---
title: "Tutorial for `swfdr` package"
author: "Jeff Leek, Simina Boca"
date: "`r BiocStyle::doc_date()`"
bibliography: myRefs.bib
output: BiocStyle::pdf_document
vignette: >
  %\VignetteIndexEntry{Tutorial for swfdr package}
  %\VignetteEngine{knitr::rmarkdown}
  %\VignetteEncoding{UTF-8}
---

## Package overview

This package allows users to estimate the science-wise false discovery rate from @JagerEtAl2013, using an EM approach due to the presence of rounding and censoring. It also allows users to estimate the proportion of true null hypotheses in the presence of covariates, using a regression framework, as per @BocaEtAl2015.

The package is loaded using:
```{r}
library(swfdr)
```

## Estimating the science-wise false discovery rate

The science-wise false discovery rate (swfdr) is defined in @JagerEtAl2013 as the rate that published research results are false positives. It is based on using reported p-values reported in biomedical journals and assuming that, for the p-values below 0.05, those corresponding to false positives are distributed as U$(0, 0.05)$, while those corresponding to true positives are distributed as tBeta$(\alpha, \beta; 0.05)$, where $\alpha$ and $\beta$ are unknown and tBeta is a Beta distribution truncated at $0.05$. The estimation of the swfdr is complicated by  truncation (e.g. reporting ``p < 0.01``) and rounding (e.g. p-values are often rounded to two significant digits). An EM algorithm is used to estimate $\alpha, \beta$, as well as the swfdr.
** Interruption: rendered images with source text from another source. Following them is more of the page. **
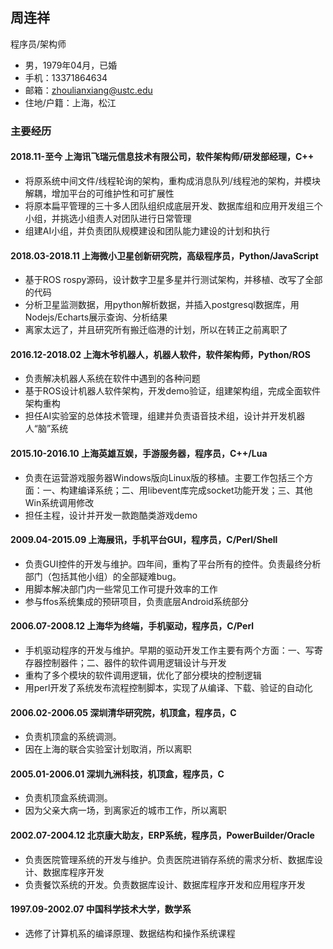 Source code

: 
## 周连祥

程序员/架构师

* 男，1979年04月，已婚
* 手机：13371864634
* 邮箱：zhoulianxiang@ustc.edu
* 住地/户籍：上海，松江

### 主要经历

#### 2018.11-至今 上海讯飞瑞元信息技术有限公司，软件架构师/研发部经理，C++
* 将原系统中间文件/线程轮询的架构，重构成消息队列/线程池的架构，并模块解耦，增加平台的可维护性和可扩展性
* 将原本扁平管理的三十多人团队组织成底层开发、数据库组和应用开发组三个小组，并挑选小组责人对团队进行日常管理
* 组建AI小组，并负责团队规模建设和团队能力建设的计划和执行

#### 2018.03-2018.11 上海微小卫星创新研究院，高级程序员，Python/JavaScript
* 基于ROS rospy源码，设计数字卫星多星并行测试架构，并移植、改写了全部的代码
* 分析卫星监测数据，用python解析数据，并插入postgresql数据库，用Nodejs/Echarts展示查询、分析结果
* 离家太远了，并且研究所有搬迁临港的计划，所以在转正之前离职了

#### 2016.12-2018.02 上海木爷机器人，机器人软件，软件架构师，Python/ROS
* 负责解决机器人系统在软件中遇到的各种问题
* 基于ROS设计机器人软件架构，开发demo验证，组建架构组，完成全面软件架构重构
* 担任AI实验室的总体技术管理，组建并负责语音技术组，设计并开发机器人“脑”系统

#### 2015.10-2016.10 上海英雄互娱，手游服务器，程序员，C++/Lua
* 负责在运营游戏服务器Windows版向Linux版的移植。主要工作包括三个方面：一、构建编译系统；二、用libevent库完成socket功能开发；三、其他Win系统调用修改
* 担任主程，设计并开发一款跑酷类游戏demo

#### 2009.04-2015.09 上海展讯，手机平台GUI，程序员，C/Perl/Shell
* 负责GUI控件的开发与维护。四年间，重构了平台所有的控件。负责最终分析部门（包括其他小组）的全部疑难bug。
* 用脚本解决部门内一些常见工作可提升效率的工作
* 参与ffos系统集成的预研项目，负责底层Android系统部分

#### 2006.07-2008.12 上海华为终端，手机驱动，程序员，C/Perl
* 手机驱动程序的开发与维护。早期的驱动开发工作主要有两个方面：一、写寄存器控制器件；二、器件的软件调用逻辑设计与开发
* 重构了多个模块的软件调用逻辑，优化了部分模块的控制逻辑
* 用perl开发了系统发布流程控制脚本，实现了从编译、下载、验证的自动化

#### 2006.02-2006.05 深圳清华研究院，机顶盒，程序员，C
* 负责机顶盒的系统调测。
* 因在上海的联合实验室计划取消，所以离职

#### 2005.01-2006.01 深圳九洲科技，机顶盒，程序员，C
* 负责机顶盒系统调测。
* 因为父亲大病一场，到离家近的城市工作，所以离职

#### 2002.07-2004.12 北京康大助友，ERP系统，程序员，PowerBuilder/Oracle
* 负责医院管理系统的开发与维护。负责医院进销存系统的需求分析、数据库设计、数据库程序开发
* 负责餐饮系统的开发。负责数据库设计、数据库程序开发和应用程序开发

#### 1997.09-2002.07 中国科学技术大学，数学系
* 选修了计算机系的编译原理、数据结构和操作系统课程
### Example: Estimate the swfdr based on p-values from biomedical journals

We include a dataset containing 15,653 p-values from articles in 5 biomedical journals (American Journal of Epidemiology, BMJ, Jama, Lancet, New England Journal of Medicine), over 11 years (2000-2010).
This is obtained from web-scraping, using the code at \url{https://github.com/jtleek/swfdr/blob/master/getPvalues.R} and is already loaded in the package.
```{r}
colnames(journals_pVals)
```

A description of the variables in `journals_pVals`can be found on its help page. In particular, `pvalue` gives the p-value, `pvalueTruncated` is a flag for whether it is truncated, `year`  is the year of publication, and `journal` the journal. 
```{r}
table(journals_pVals$year)
table(journals_pVals$journal)
```

### The `calculateSwfdr` function
    
This function estimates the swfdr. It inputs the following parameters:    

* `pValues` Numerical vector of p-values
* `truncated` Vector of 0s and 1s with indices corresponding to those in pValues; 1 indicates that the p-values is truncated, 0 that it is not truncated
* `rounded` Vector of 0s and 1s with indices corresponding to those in pValues; 1 indicates that the p-values is rounded, 0 that it is not rounded
* `pi0` Initial prior probability that a hypothesis is null (default is 0.5)
* `alpha` Initial value of parameter alpha from Beta(alpha, beta) true positive distribution (default is 1)
* `beta` Initial value of parameter beta from Beta(alpha, beta) true positive distribution (default is 50)
* `numEmIterations` The number of EM iterations (default is 100)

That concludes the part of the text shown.